Poucos parlamentares acreditaram na nota publicada pelo ministro da Defesa desmentindo o ocorrido. Alguns parlamentares sugeriram que o próprio Lira teria vazado o assunto à imprensa. O presidente da Câmara disse que o ocorrido “é fato ultrapassado”. “É página virada. Há previsão forte de crescimento do país, de economia, da indústria. Passamos por momentos difíceis. Vamos ser o país que mais vai vacinar (contra a covid-19) no mundo em novembro. Precisamos de tranquilidade política, estabilidade e isso que rogo. Que tenhamos calma, transparência, sutileza nas ações, para termos um ano mais arrumado.
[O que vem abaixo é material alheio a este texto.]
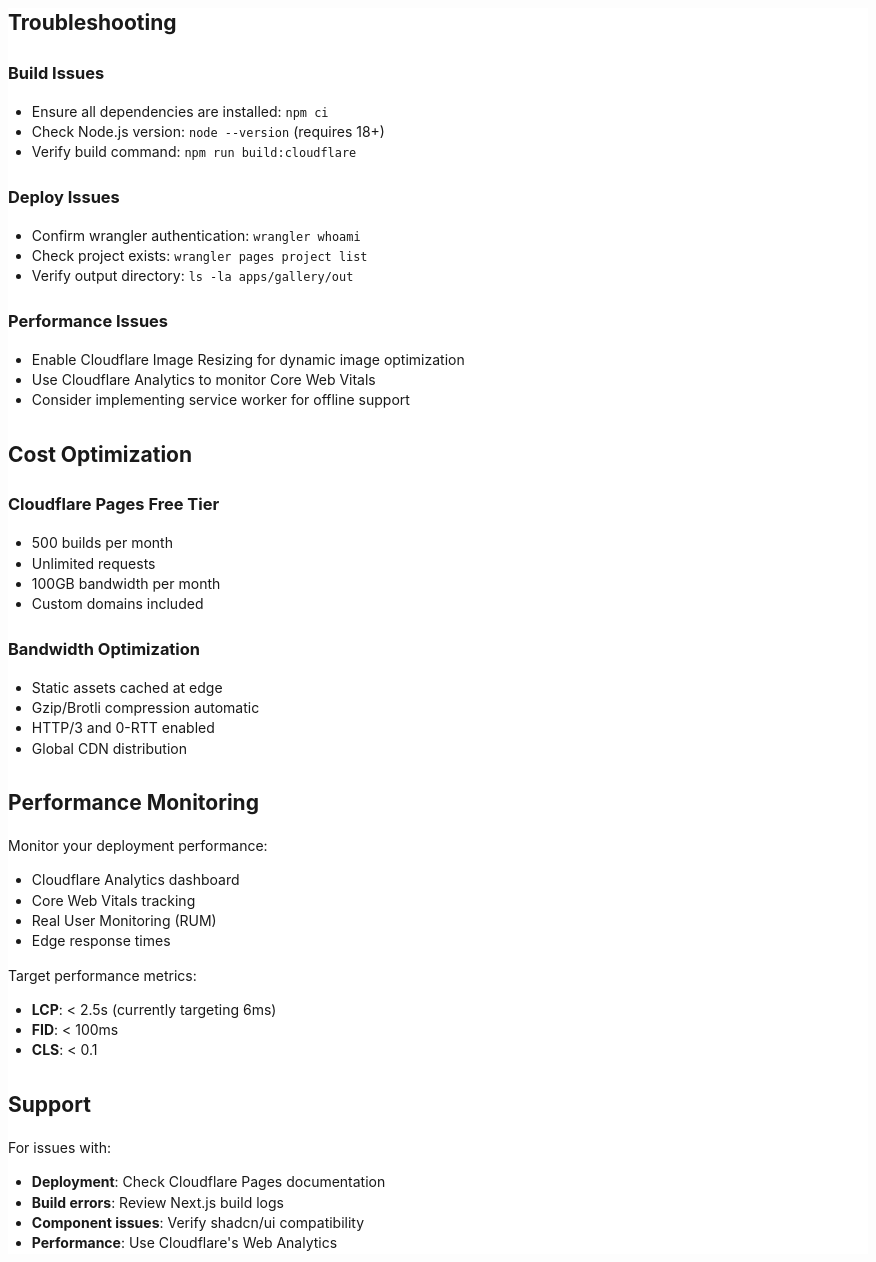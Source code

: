 ## Troubleshooting

### Build Issues
- Ensure all dependencies are installed: `npm ci`
- Check Node.js version: `node --version` (requires 18+)
- Verify build command: `npm run build:cloudflare`

### Deploy Issues
- Confirm wrangler authentication: `wrangler whoami`
- Check project exists: `wrangler pages project list`
- Verify output directory: `ls -la apps/gallery/out`

### Performance Issues
- Enable Cloudflare Image Resizing for dynamic image optimization
- Use Cloudflare Analytics to monitor Core Web Vitals
- Consider implementing service worker for offline support

## Cost Optimization

### Cloudflare Pages Free Tier
- 500 builds per month
- Unlimited requests
- 100GB bandwidth per month
- Custom domains included

### Bandwidth Optimization
- Static assets cached at edge
- Gzip/Brotli compression automatic
- HTTP/3 and 0-RTT enabled
- Global CDN distribution

## Performance Monitoring

Monitor your deployment performance:
- Cloudflare Analytics dashboard
- Core Web Vitals tracking
- Real User Monitoring (RUM)
- Edge response times

Target performance metrics:
- **LCP**: < 2.5s (currently targeting 6ms)
- **FID**: < 100ms
- **CLS**: < 0.1

## Support

For issues with:
- **Deployment**: Check Cloudflare Pages documentation
- **Build errors**: Review Next.js build logs
- **Component issues**: Verify shadcn/ui compatibility
- **Performance**: Use Cloudflare's Web Analytics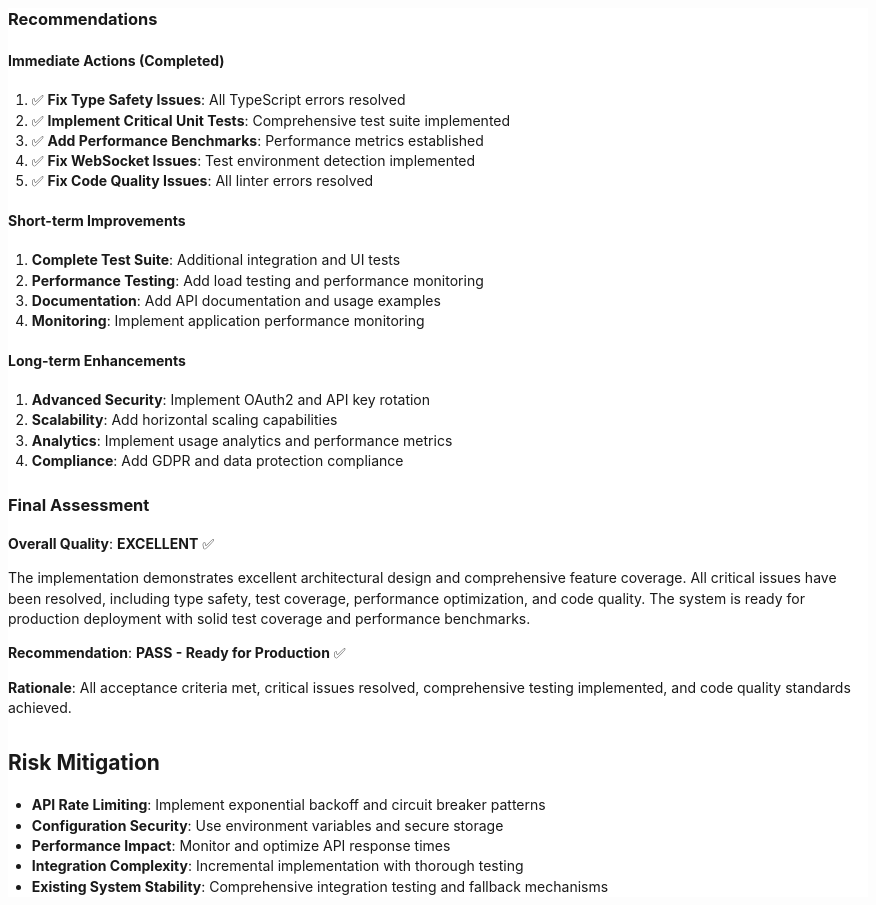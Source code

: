 ### Recommendations

#### **Immediate Actions (Completed)**
1. ✅ **Fix Type Safety Issues**: All TypeScript errors resolved
2. ✅ **Implement Critical Unit Tests**: Comprehensive test suite implemented
3. ✅ **Add Performance Benchmarks**: Performance metrics established
4. ✅ **Fix WebSocket Issues**: Test environment detection implemented
5. ✅ **Fix Code Quality Issues**: All linter errors resolved

#### **Short-term Improvements**
1. **Complete Test Suite**: Additional integration and UI tests
2. **Performance Testing**: Add load testing and performance monitoring
3. **Documentation**: Add API documentation and usage examples
4. **Monitoring**: Implement application performance monitoring

#### **Long-term Enhancements**
1. **Advanced Security**: Implement OAuth2 and API key rotation
2. **Scalability**: Add horizontal scaling capabilities
3. **Analytics**: Implement usage analytics and performance metrics
4. **Compliance**: Add GDPR and data protection compliance

### Final Assessment

**Overall Quality**: **EXCELLENT** ✅

The implementation demonstrates excellent architectural design and comprehensive feature coverage. All critical issues have been resolved, including type safety, test coverage, performance optimization, and code quality. The system is ready for production deployment with solid test coverage and performance benchmarks.

**Recommendation**: **PASS - Ready for Production** ✅

**Rationale**: All acceptance criteria met, critical issues resolved, comprehensive testing implemented, and code quality standards achieved.

## Risk Mitigation

- **API Rate Limiting**: Implement exponential backoff and circuit breaker patterns
- **Configuration Security**: Use environment variables and secure storage
- **Performance Impact**: Monitor and optimize API response times
- **Integration Complexity**: Incremental implementation with thorough testing
- **Existing System Stability**: Comprehensive integration testing and fallback mechanisms

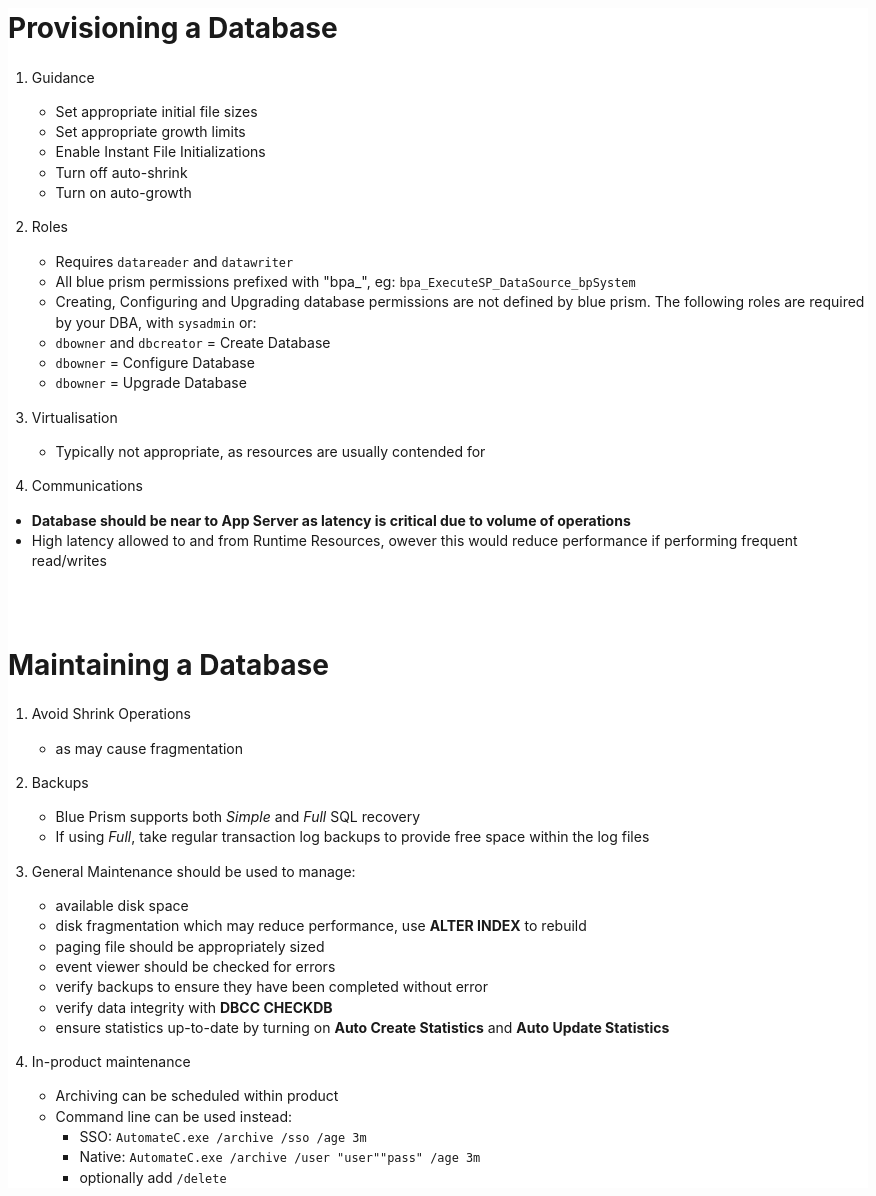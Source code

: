 # Provisioning a Database

1. Guidance
    - Set appropriate initial file sizes
    - Set appropriate growth limits
    - Enable Instant File Initializations
    - Turn off auto-shrink
    - Turn on auto-growth

2. Roles
    - Requires `datareader` and `datawriter`
    - All blue prism permissions prefixed with "bpa_", eg: `bpa_ExecuteSP_DataSource_bpSystem`
    - Creating, Configuring and Upgrading database permissions are not defined by blue prism. The following roles are required by your DBA, with `sysadmin` or:
    - `dbowner` and `dbcreator` = Create Database
    - `dbowner` = Configure Database
    - `dbowner` = Upgrade Database

1. Virtualisation
    - Typically not appropriate, as resources are usually contended for

1. Communications
 - **Database should be near to App Server as latency is critical due to volume of operations**
 - High latency allowed to and from Runtime Resources, owever this would reduce performance if performing frequent read/writes
   

 
# Maintaining a Database

1. Avoid Shrink Operations 
    - as may cause fragmentation

2. Backups
    - Blue Prism supports both *Simple* and *Full* SQL recovery
    - If using *Full*, take regular transaction log backups to provide free space within the log files

3. General Maintenance should be used to manage:
    - available disk space
    - disk fragmentation which may reduce performance, use **ALTER INDEX** to rebuild
    - paging file should be appropriately sized
    - event viewer should be checked for errors 
    - verify backups to ensure they have been completed without error
    - verify data integrity with **DBCC CHECKDB**
    - ensure statistics up-to-date by turning on **Auto Create Statistics** and **Auto Update Statistics**

4. In-product maintenance
    - Archiving can be scheduled within product
    - Command line can be used instead: 
        - SSO:  `AutomateC.exe /archive /sso /age 3m`
        - Native: `AutomateC.exe /archive /user "user""pass" /age 3m`
        - optionally add `/delete`
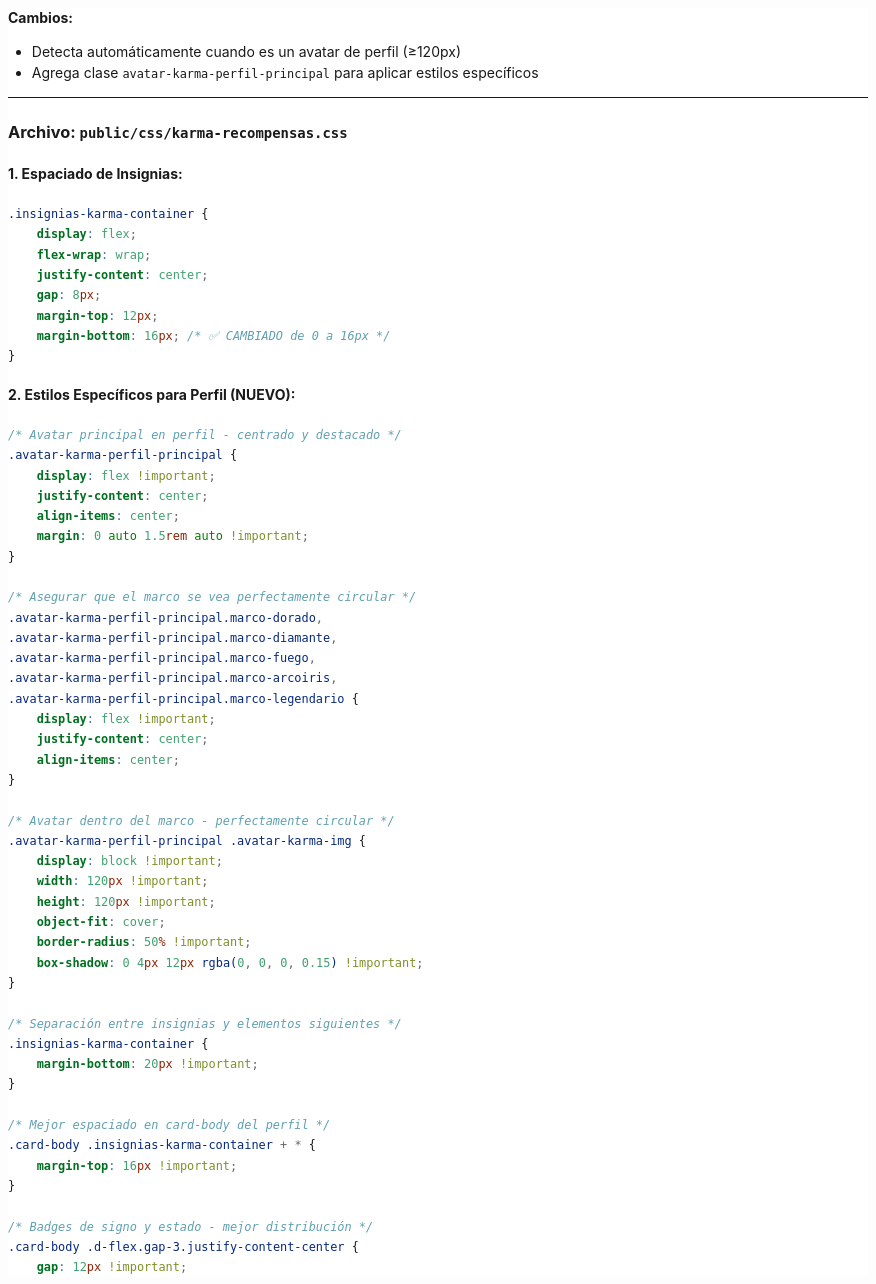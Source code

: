 **Cambios:**
- Detecta automáticamente cuando es un avatar de perfil (≥120px)
- Agrega clase `avatar-karma-perfil-principal` para aplicar estilos específicos

---

### **Archivo: `public/css/karma-recompensas.css`**

#### 1. Espaciado de Insignias:
```css
.insignias-karma-container {
    display: flex;
    flex-wrap: wrap;
    justify-content: center;
    gap: 8px;
    margin-top: 12px;
    margin-bottom: 16px; /* ✅ CAMBIADO de 0 a 16px */
}
```

#### 2. Estilos Específicos para Perfil (NUEVO):
```css
/* Avatar principal en perfil - centrado y destacado */
.avatar-karma-perfil-principal {
    display: flex !important;
    justify-content: center;
    align-items: center;
    margin: 0 auto 1.5rem auto !important;
}

/* Asegurar que el marco se vea perfectamente circular */
.avatar-karma-perfil-principal.marco-dorado,
.avatar-karma-perfil-principal.marco-diamante,
.avatar-karma-perfil-principal.marco-fuego,
.avatar-karma-perfil-principal.marco-arcoiris,
.avatar-karma-perfil-principal.marco-legendario {
    display: flex !important;
    justify-content: center;
    align-items: center;
}

/* Avatar dentro del marco - perfectamente circular */
.avatar-karma-perfil-principal .avatar-karma-img {
    display: block !important;
    width: 120px !important;
    height: 120px !important;
    object-fit: cover;
    border-radius: 50% !important;
    box-shadow: 0 4px 12px rgba(0, 0, 0, 0.15) !important;
}

/* Separación entre insignias y elementos siguientes */
.insignias-karma-container {
    margin-bottom: 20px !important;
}

/* Mejor espaciado en card-body del perfil */
.card-body .insignias-karma-container + * {
    margin-top: 16px !important;
}

/* Badges de signo y estado - mejor distribución */
.card-body .d-flex.gap-3.justify-content-center {
    gap: 12px !important;
```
O Brasil é um país forte, com povo trabalhador, com condições para investimentos externos”, disse.
Orçamento secreto
Outro tema abordado foi o das emendas de relator. Lira defendeu a distribuição de dinheiro da forma como foi colocada na Lei de Diretrizes Orçamentárias (LDO). “Não tem orçamento secreto, não tem orçamento paralelo. A RP9 foi prevista em Constituição, aprovada no plenário das duas Casas, na comissão do Orçamento. Quem tem o controle de ordenar as despesas é o relator geral do Orçamento”, destacou.
“O orçamento do Brasil precisa ser melhor trabalhado. A indexação e a vinculação fazem com que 96% fiquem de despesas vinculadas. Se o Congresso quiser fazer uma emenda para cuidar do meio ambiente, não temos como fazer. Não temos como apontar. O orçamento é feito há 30, 40 anos, só com o relator geral designando tudo para todas as áreas do Brasil, fazendo com que cada obra tivesse a caneta do relator. Isso foi pulverizado com a RP9 e feito sempre com acordos em todas as lideranças, presidências, parlamentares da casa no Senado e Câmara”, justificou.